(Saved entries)
* * *

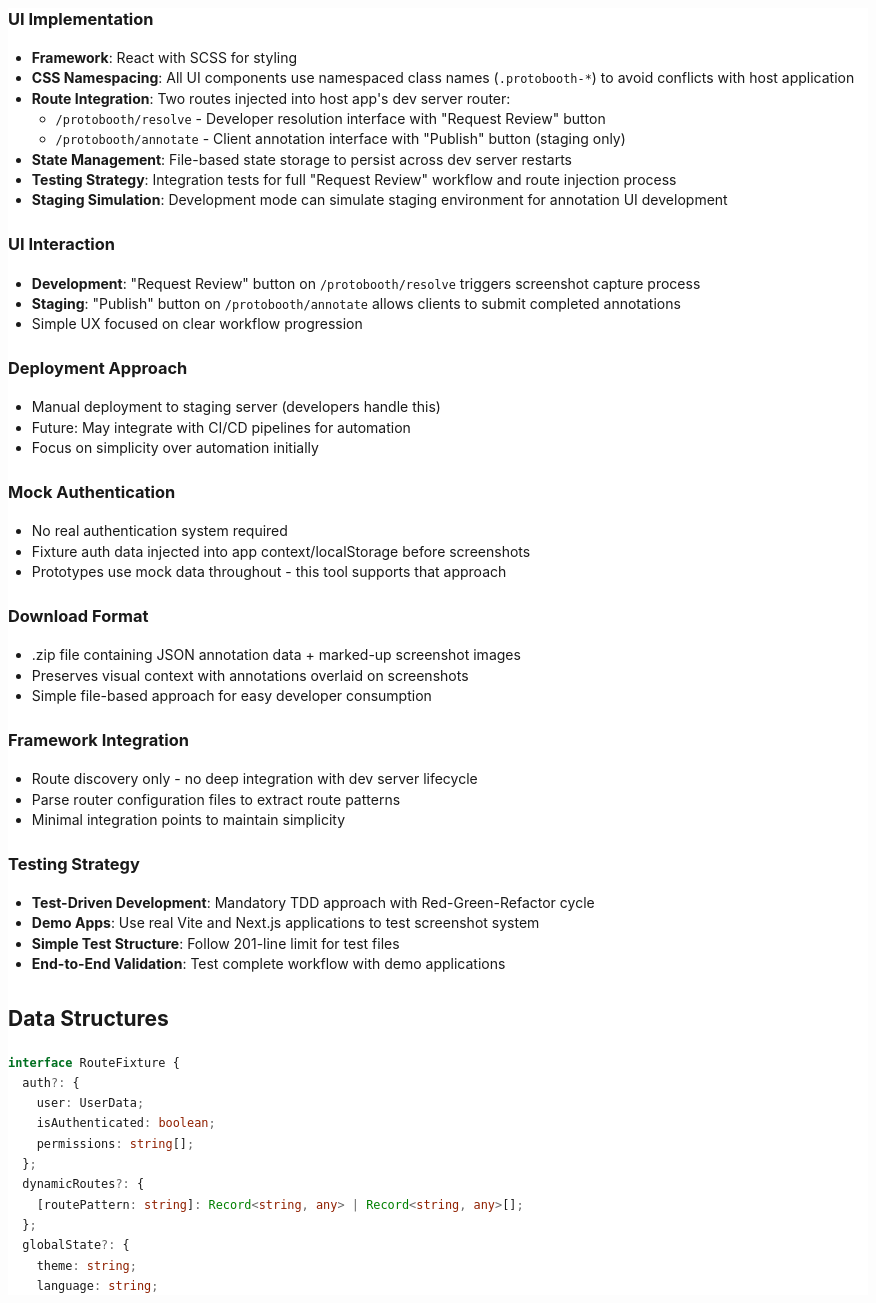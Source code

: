 ### UI Implementation
- **Framework**: React with SCSS for styling
- **CSS Namespacing**: All UI components use namespaced class names (`.protobooth-*`) to avoid conflicts with host application
- **Route Integration**: Two routes injected into host app's dev server router:
  - `/protobooth/resolve` - Developer resolution interface with "Request Review" button
  - `/protobooth/annotate` - Client annotation interface with "Publish" button (staging only)
- **State Management**: File-based state storage to persist across dev server restarts
- **Testing Strategy**: Integration tests for full "Request Review" workflow and route injection process
- **Staging Simulation**: Development mode can simulate staging environment for annotation UI development

### UI Interaction
- **Development**: "Request Review" button on `/protobooth/resolve` triggers screenshot capture process
- **Staging**: "Publish" button on `/protobooth/annotate` allows clients to submit completed annotations
- Simple UX focused on clear workflow progression

### Deployment Approach
- Manual deployment to staging server (developers handle this)
- Future: May integrate with CI/CD pipelines for automation
- Focus on simplicity over automation initially

### Mock Authentication
- No real authentication system required
- Fixture auth data injected into app context/localStorage before screenshots
- Prototypes use mock data throughout - this tool supports that approach

### Download Format
- .zip file containing JSON annotation data + marked-up screenshot images
- Preserves visual context with annotations overlaid on screenshots
- Simple file-based approach for easy developer consumption

### Framework Integration
- Route discovery only - no deep integration with dev server lifecycle
- Parse router configuration files to extract route patterns
- Minimal integration points to maintain simplicity

### Testing Strategy
- **Test-Driven Development**: Mandatory TDD approach with Red-Green-Refactor cycle
- **Demo Apps**: Use real Vite and Next.js applications to test screenshot system
- **Simple Test Structure**: Follow 201-line limit for test files
- **End-to-End Validation**: Test complete workflow with demo applications

## Data Structures

```typescript
interface RouteFixture {
  auth?: {
    user: UserData;
    isAuthenticated: boolean;
    permissions: string[];
  };
  dynamicRoutes?: {
    [routePattern: string]: Record<string, any> | Record<string, any>[];
  };
  globalState?: {
    theme: string;
    language: string;
```
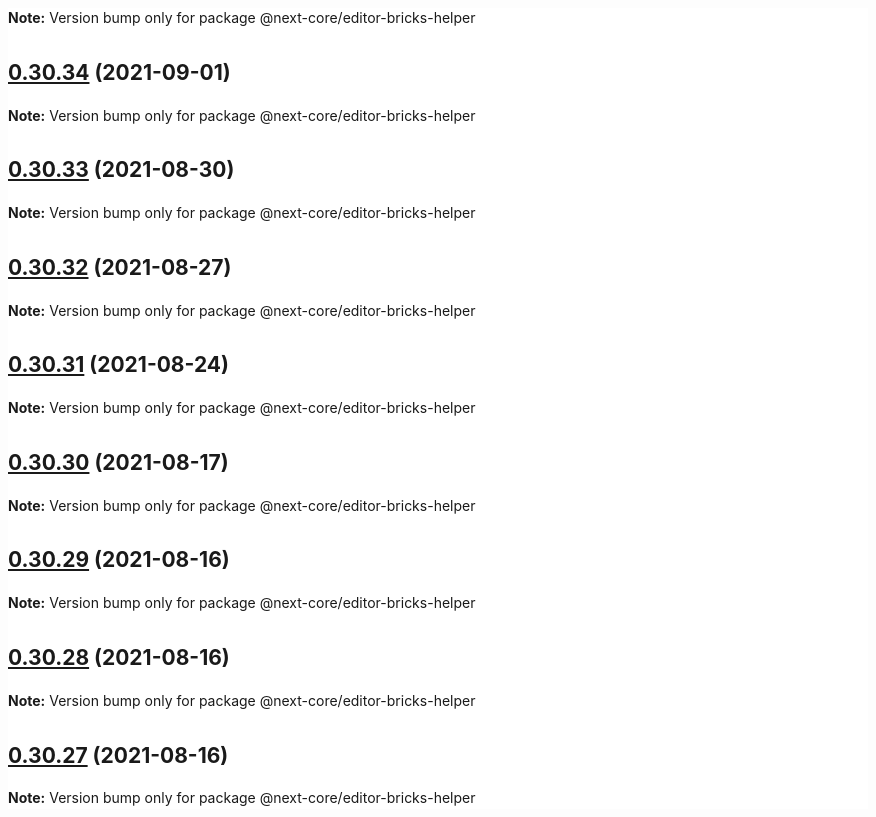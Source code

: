 **Note:** Version bump only for package @next-core/editor-bricks-helper

## [0.30.34](https://github.com/easyops-cn/next-core/compare/@next-core/editor-bricks-helper@0.30.33...@next-core/editor-bricks-helper@0.30.34) (2021-09-01)

**Note:** Version bump only for package @next-core/editor-bricks-helper

## [0.30.33](https://github.com/easyops-cn/next-core/compare/@next-core/editor-bricks-helper@0.30.32...@next-core/editor-bricks-helper@0.30.33) (2021-08-30)

**Note:** Version bump only for package @next-core/editor-bricks-helper

## [0.30.32](https://github.com/easyops-cn/next-core/compare/@next-core/editor-bricks-helper@0.30.31...@next-core/editor-bricks-helper@0.30.32) (2021-08-27)

**Note:** Version bump only for package @next-core/editor-bricks-helper

## [0.30.31](https://github.com/easyops-cn/next-core/compare/@next-core/editor-bricks-helper@0.30.30...@next-core/editor-bricks-helper@0.30.31) (2021-08-24)

**Note:** Version bump only for package @next-core/editor-bricks-helper

## [0.30.30](https://github.com/easyops-cn/next-core/compare/@next-core/editor-bricks-helper@0.30.29...@next-core/editor-bricks-helper@0.30.30) (2021-08-17)

**Note:** Version bump only for package @next-core/editor-bricks-helper

## [0.30.29](https://github.com/easyops-cn/next-core/compare/@next-core/editor-bricks-helper@0.30.28...@next-core/editor-bricks-helper@0.30.29) (2021-08-16)

**Note:** Version bump only for package @next-core/editor-bricks-helper

## [0.30.28](https://github.com/easyops-cn/next-core/compare/@next-core/editor-bricks-helper@0.30.27...@next-core/editor-bricks-helper@0.30.28) (2021-08-16)

**Note:** Version bump only for package @next-core/editor-bricks-helper

## [0.30.27](https://github.com/easyops-cn/next-core/compare/@next-core/editor-bricks-helper@0.30.26...@next-core/editor-bricks-helper@0.30.27) (2021-08-16)

**Note:** Version bump only for package @next-core/editor-bricks-helper
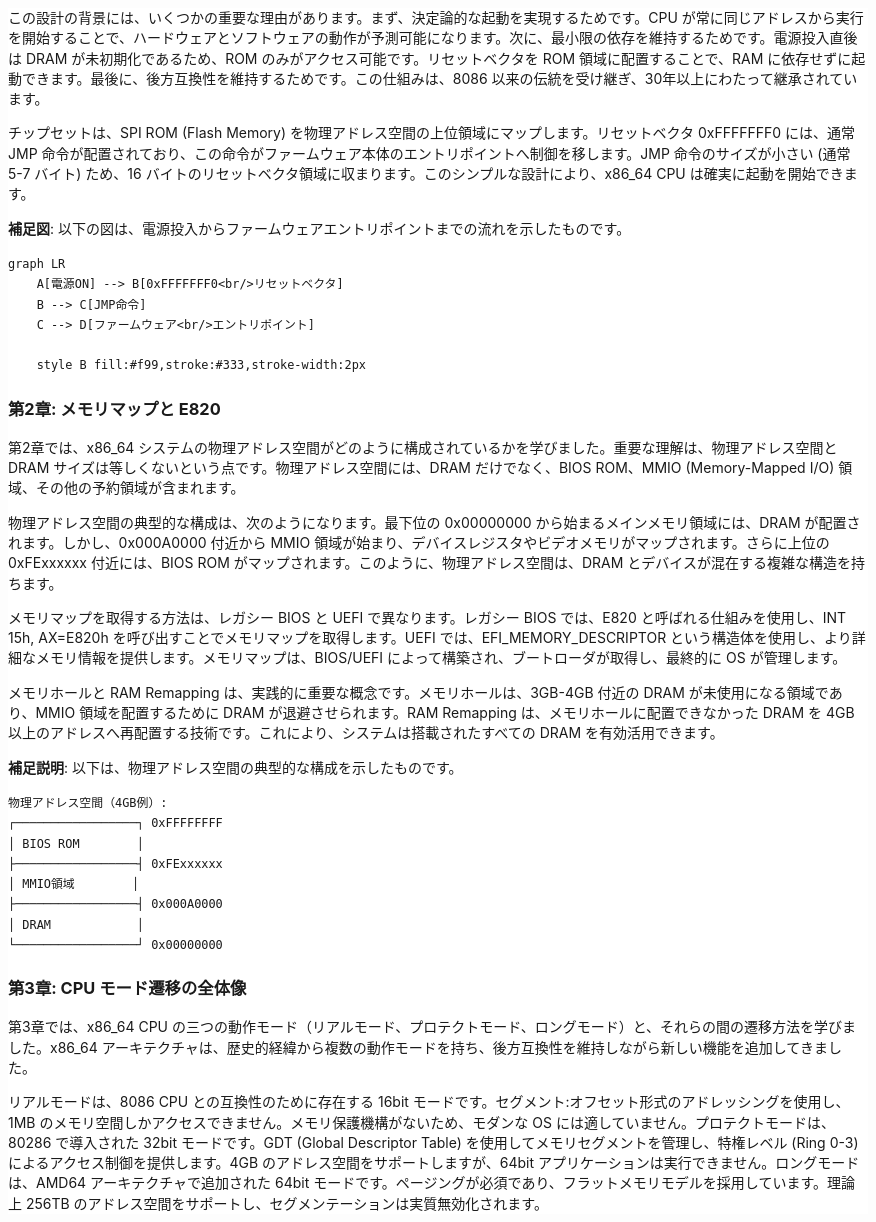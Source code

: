 この設計の背景には、いくつかの重要な理由があります。まず、決定論的な起動を実現するためです。CPU が常に同じアドレスから実行を開始することで、ハードウェアとソフトウェアの動作が予測可能になります。次に、最小限の依存を維持するためです。電源投入直後は DRAM が未初期化であるため、ROM のみがアクセス可能です。リセットベクタを ROM 領域に配置することで、RAM に依存せずに起動できます。最後に、後方互換性を維持するためです。この仕組みは、8086 以来の伝統を受け継ぎ、30年以上にわたって継承されています。

チップセットは、SPI ROM (Flash Memory) を物理アドレス空間の上位領域にマップします。リセットベクタ 0xFFFFFFF0 には、通常 JMP 命令が配置されており、この命令がファームウェア本体のエントリポイントへ制御を移します。JMP 命令のサイズが小さい (通常 5-7 バイト) ため、16 バイトのリセットベクタ領域に収まります。このシンプルな設計により、x86_64 CPU は確実に起動を開始できます。

**補足図**: 以下の図は、電源投入からファームウェアエントリポイントまでの流れを示したものです。

```mermaid
graph LR
    A[電源ON] --> B[0xFFFFFFF0<br/>リセットベクタ]
    B --> C[JMP命令]
    C --> D[ファームウェア<br/>エントリポイント]

    style B fill:#f99,stroke:#333,stroke-width:2px
```

### 第2章: メモリマップと E820

第2章では、x86_64 システムの物理アドレス空間がどのように構成されているかを学びました。重要な理解は、物理アドレス空間と DRAM サイズは等しくないという点です。物理アドレス空間には、DRAM だけでなく、BIOS ROM、MMIO (Memory-Mapped I/O) 領域、その他の予約領域が含まれます。

物理アドレス空間の典型的な構成は、次のようになります。最下位の 0x00000000 から始まるメインメモリ領域には、DRAM が配置されます。しかし、0x000A0000 付近から MMIO 領域が始まり、デバイスレジスタやビデオメモリがマップされます。さらに上位の 0xFExxxxxx 付近には、BIOS ROM がマップされます。このように、物理アドレス空間は、DRAM とデバイスが混在する複雑な構造を持ちます。

メモリマップを取得する方法は、レガシー BIOS と UEFI で異なります。レガシー BIOS では、E820 と呼ばれる仕組みを使用し、INT 15h, AX=E820h を呼び出すことでメモリマップを取得します。UEFI では、EFI_MEMORY_DESCRIPTOR という構造体を使用し、より詳細なメモリ情報を提供します。メモリマップは、BIOS/UEFI によって構築され、ブートローダが取得し、最終的に OS が管理します。

メモリホールと RAM Remapping は、実践的に重要な概念です。メモリホールは、3GB-4GB 付近の DRAM が未使用になる領域であり、MMIO 領域を配置するために DRAM が退避させられます。RAM Remapping は、メモリホールに配置できなかった DRAM を 4GB 以上のアドレスへ再配置する技術です。これにより、システムは搭載されたすべての DRAM を有効活用できます。

**補足説明**: 以下は、物理アドレス空間の典型的な構成を示したものです。

```
物理アドレス空間（4GB例）:
┌─────────────────┐ 0xFFFFFFFF
│ BIOS ROM        │
├─────────────────┤ 0xFExxxxxx
│ MMIO領域        │
├─────────────────┤ 0x000A0000
│ DRAM            │
└─────────────────┘ 0x00000000
```

### 第3章: CPU モード遷移の全体像

第3章では、x86_64 CPU の三つの動作モード（リアルモード、プロテクトモード、ロングモード）と、それらの間の遷移方法を学びました。x86_64 アーキテクチャは、歴史的経緯から複数の動作モードを持ち、後方互換性を維持しながら新しい機能を追加してきました。

リアルモードは、8086 CPU との互換性のために存在する 16bit モードです。セグメント:オフセット形式のアドレッシングを使用し、1MB のメモリ空間しかアクセスできません。メモリ保護機構がないため、モダンな OS には適していません。プロテクトモードは、80286 で導入された 32bit モードです。GDT (Global Descriptor Table) を使用してメモリセグメントを管理し、特権レベル (Ring 0-3) によるアクセス制御を提供します。4GB のアドレス空間をサポートしますが、64bit アプリケーションは実行できません。ロングモードは、AMD64 アーキテクチャで追加された 64bit モードです。ページングが必須であり、フラットメモリモデルを採用しています。理論上 256TB のアドレス空間をサポートし、セグメンテーションは実質無効化されます。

* * *

▶ **TASK TO COMPLETE**
Copy out only the lines above from the one with "- Future: May" to the one with "- Route discovery", inclusive, exactly as they stand.

▶ **SOLVED EXERCISE**
- Future: May integrate with CI/CD pipelines for automation
- Focus on simplicity over automation initially

### Mock Authentication
- No real authentication system required
- Fixture auth data injected into app context/localStorage before screenshots
- Prototypes use mock data throughout - this tool supports that approach

### Download Format
- .zip file containing JSON annotation data + marked-up screenshot images
- Preserves visual context with annotations overlaid on screenshots
- Simple file-based approach for easy developer consumption

### Framework Integration
- Route discovery only - no deep integration with dev server lifecycle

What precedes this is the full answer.